| Your task |
Your task is to copy the lines of the data below from the line holding "a basis for" through the line holding "improve the developer", inclusive, exactly and with nothing added.

| The data |

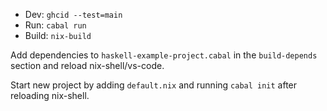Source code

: - Dev: `ghcid --test=main`
- Run: `cabal run`
- Build: `nix-build`

Add dependencies to `haskell-example-project.cabal` in the `build-depends` section and reload nix-shell/vs-code.

Start new project by adding `default.nix` and running `cabal init` after reloading nix-shell.
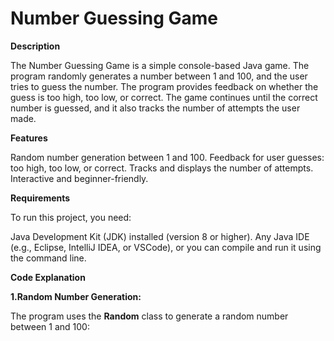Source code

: # Number Guessing Game
**Description**

The Number Guessing Game is a simple console-based Java game. The program randomly generates a number between 1 and 100, and the user tries to guess the number. The program provides feedback on whether the guess is too high, too low, or correct. The game continues until the correct number is guessed, and it also tracks the number of attempts the user made.

**Features**

Random number generation between 1 and 100.
Feedback for user guesses: too high, too low, or correct.
Tracks and displays the number of attempts.
Interactive and beginner-friendly.

**Requirements**

To run this project, you need:

Java Development Kit (JDK) installed (version 8 or higher).
Any Java IDE (e.g., Eclipse, IntelliJ IDEA, or VSCode), or you can compile and run it using the command line.

**Code Explanation**

**1.Random Number Generation:**

The program uses the  **Random** class to generate a random number between 1 and 100:
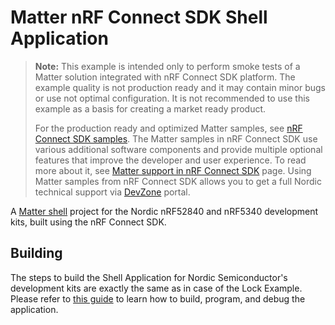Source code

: # Matter nRF Connect SDK Shell Application

> **Note:** This example is intended only to perform smoke tests of a Matter
> solution integrated with nRF Connect SDK platform. The example quality is not
> production ready and it may contain minor bugs or use not optimal
> configuration. It is not recommended to use this example as a basis for
> creating a market ready product.
>
> For the production ready and optimized Matter samples, see
> [nRF Connect SDK samples](https://docs.nordicsemi.com/bundle/ncs-latest/page/nrf/samples/matter.html).
> The Matter samples in nRF Connect SDK use various additional software
> components and provide multiple optional features that improve the developer
> and user experience. To read more about it, see
> [Matter support in nRF Connect SDK](https://docs.nordicsemi.com/bundle/ncs-latest/page/nrf/protocols/matter/index.html#ug-matter)
> page. Using Matter samples from nRF Connect SDK allows you to get a full
> Nordic technical support via [DevZone](https://devzone.nordicsemi.com/)
> portal.

A [Matter shell](../README.md) project for the Nordic nRF52840 and nRF5340
development kits, built using the nRF Connect SDK.

## Building

The steps to build the Shell Application for Nordic Semiconductor's development
kits are exactly the same as in case of the Lock Example. Please refer to
[this guide](../../lock-app/nrfconnect/README.md) to learn how to build,
program, and debug the application.
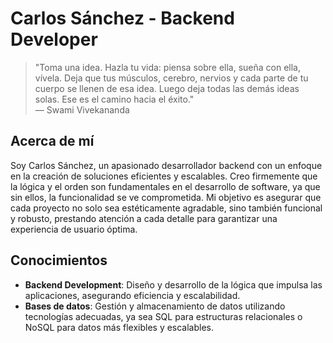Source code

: # Carlos Sánchez - Backend Developer

> "Toma una idea. Hazla tu vida: piensa sobre ella, sueña con ella, vívela. Deja que tus músculos, cerebro, nervios y cada parte de tu cuerpo se llenen de esa idea. Luego deja todas las demás ideas solas. Ese es el camino hacia el éxito."  
> — Swami Vivekananda

## Acerca de mí

Soy Carlos Sánchez, un apasionado desarrollador backend con un enfoque en la creación de soluciones eficientes y escalables. Creo firmemente que la lógica y el orden son fundamentales en el desarrollo de software, ya que sin ellos, la funcionalidad se ve comprometida. Mi objetivo es asegurar que cada proyecto no solo sea estéticamente agradable, sino también funcional y robusto, prestando atención a cada detalle para garantizar una experiencia de usuario óptima.

## Conocimientos

- **Backend Development**: Diseño y desarrollo de la lógica que impulsa las aplicaciones, asegurando eficiencia y escalabilidad.
- **Bases de datos**: Gestión y almacenamiento de datos utilizando tecnologías adecuadas, ya sea SQL para estructuras relacionales o NoSQL para datos más flexibles y escalables.
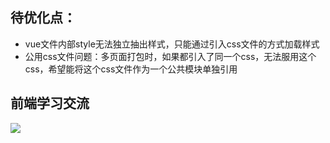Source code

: ## 待优化点：
- vue文件内部style无法独立抽出样式，只能通过引入css文件的方式加载样式
- 公用css文件问题：多页面打包时，如果都引入了同一个css，无法服用这个css，希望能将这个css文件作为一个公共模块单独引用

## 前端学习交流
<img src="http://49.234.61.19/uploads/code_173e1705e0c.png" />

| Answer to the problem |
> configuration. It is not recommended to use this example as a basis for
> creating a market ready product.
>
> For the production ready and optimized Matter samples, see
> [nRF Connect SDK samples](https://docs.nordicsemi.com/bundle/ncs-latest/page/nrf/samples/matter.html).
> The Matter samples in nRF Connect SDK use various additional software
> components and provide multiple optional features that improve the developer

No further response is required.